Residual Multi-Fidelity Neural Network Computing
Owen Davis, Mohammad Motamed, Raul Tempone
TL;DR
This paper introduces the Residual Multi-Fidelity Neural Network (RMFNN), a theoretically grounded framework for constructing fast high-fidelity surrogates by learning a nonlinear residual $F$ between a low-fidelity model $Q_{LF}$ and a high-fidelity model $Q_{HF}$. The approach trains two networks in tandem: ResNN learns the residual $F(\boldsymbol{\theta}, Q_{LF}(\boldsymbol{\theta}))$, enabling generation of synthetic high-fidelity data, and DNN learns the high-fidelity quantity $Q_{HF}$ using both original and synthetic data. A key theoretical result from Davis_Motamed:2024 guarantees the existence of a ReLU network approximating a broad class of targets with network complexity tied to the uniform norm of the target, justifying low-complexity learning when the residual is small. Numerical experiments show substantial computational savings, particularly when $||F||_{L^{\infty}}$ is small, and illustrate the framework's advantages over direct high-fidelity learning and discrepancy-based rivals, with clear paths toward multi-fidelity extensions and uncertainty quantification tasks.
Abstract
In this work, we consider the general problem of constructing a neural network surrogate model using multi-fidelity information.

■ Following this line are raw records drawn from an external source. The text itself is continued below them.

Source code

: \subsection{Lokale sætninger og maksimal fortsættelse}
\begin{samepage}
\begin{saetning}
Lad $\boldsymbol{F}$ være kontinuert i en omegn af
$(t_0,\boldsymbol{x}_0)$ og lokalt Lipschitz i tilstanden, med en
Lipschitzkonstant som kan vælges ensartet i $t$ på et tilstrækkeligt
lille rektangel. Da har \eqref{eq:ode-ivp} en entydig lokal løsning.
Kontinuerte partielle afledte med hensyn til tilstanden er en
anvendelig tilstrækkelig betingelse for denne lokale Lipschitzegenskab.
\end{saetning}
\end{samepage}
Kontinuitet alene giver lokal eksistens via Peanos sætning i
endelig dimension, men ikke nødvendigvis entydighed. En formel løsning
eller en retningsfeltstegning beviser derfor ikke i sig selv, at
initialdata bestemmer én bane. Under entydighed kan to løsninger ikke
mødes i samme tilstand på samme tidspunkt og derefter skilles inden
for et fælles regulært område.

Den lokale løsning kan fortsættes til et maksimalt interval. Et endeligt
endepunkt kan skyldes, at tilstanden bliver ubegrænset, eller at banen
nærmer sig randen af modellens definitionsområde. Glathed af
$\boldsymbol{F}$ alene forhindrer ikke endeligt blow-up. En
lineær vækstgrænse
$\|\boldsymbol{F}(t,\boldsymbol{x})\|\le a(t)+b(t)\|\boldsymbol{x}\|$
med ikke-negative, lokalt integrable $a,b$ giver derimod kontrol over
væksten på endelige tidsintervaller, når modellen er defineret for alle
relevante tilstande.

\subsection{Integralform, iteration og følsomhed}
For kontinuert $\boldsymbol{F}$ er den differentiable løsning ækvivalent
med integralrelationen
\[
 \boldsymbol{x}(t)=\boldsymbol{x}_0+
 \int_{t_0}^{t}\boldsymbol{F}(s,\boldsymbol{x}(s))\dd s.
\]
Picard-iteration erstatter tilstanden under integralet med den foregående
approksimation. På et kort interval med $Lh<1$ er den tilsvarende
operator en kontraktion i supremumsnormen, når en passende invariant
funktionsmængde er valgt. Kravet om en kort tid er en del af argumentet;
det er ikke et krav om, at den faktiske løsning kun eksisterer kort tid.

Motivated by error-complexity estimates for ReLU neural networks, we formulate the correlation between an inexpensive low-fidelity model and an expensive high-fidelity model as a possibly non-linear residual function. This function defines a mapping between 1) the shared input space of the models along with the low-fidelity model output, and 2) the discrepancy between the outputs of the two models. The computational framework proceeds by training two neural networks to work in concert. The first network learns the residual function on a small set of high- and low-fidelity data. Once trained, this network is used to generate additional synthetic high-fidelity data, which is used in the training of the second network. The trained second network then acts as our surrogate for the high-fidelity quantity of interest. We present four numerical examples to demonstrate the power of the proposed framework, showing that significant savings in computational cost may be achieved when the output predictions are desired to be accurate within small tolerances.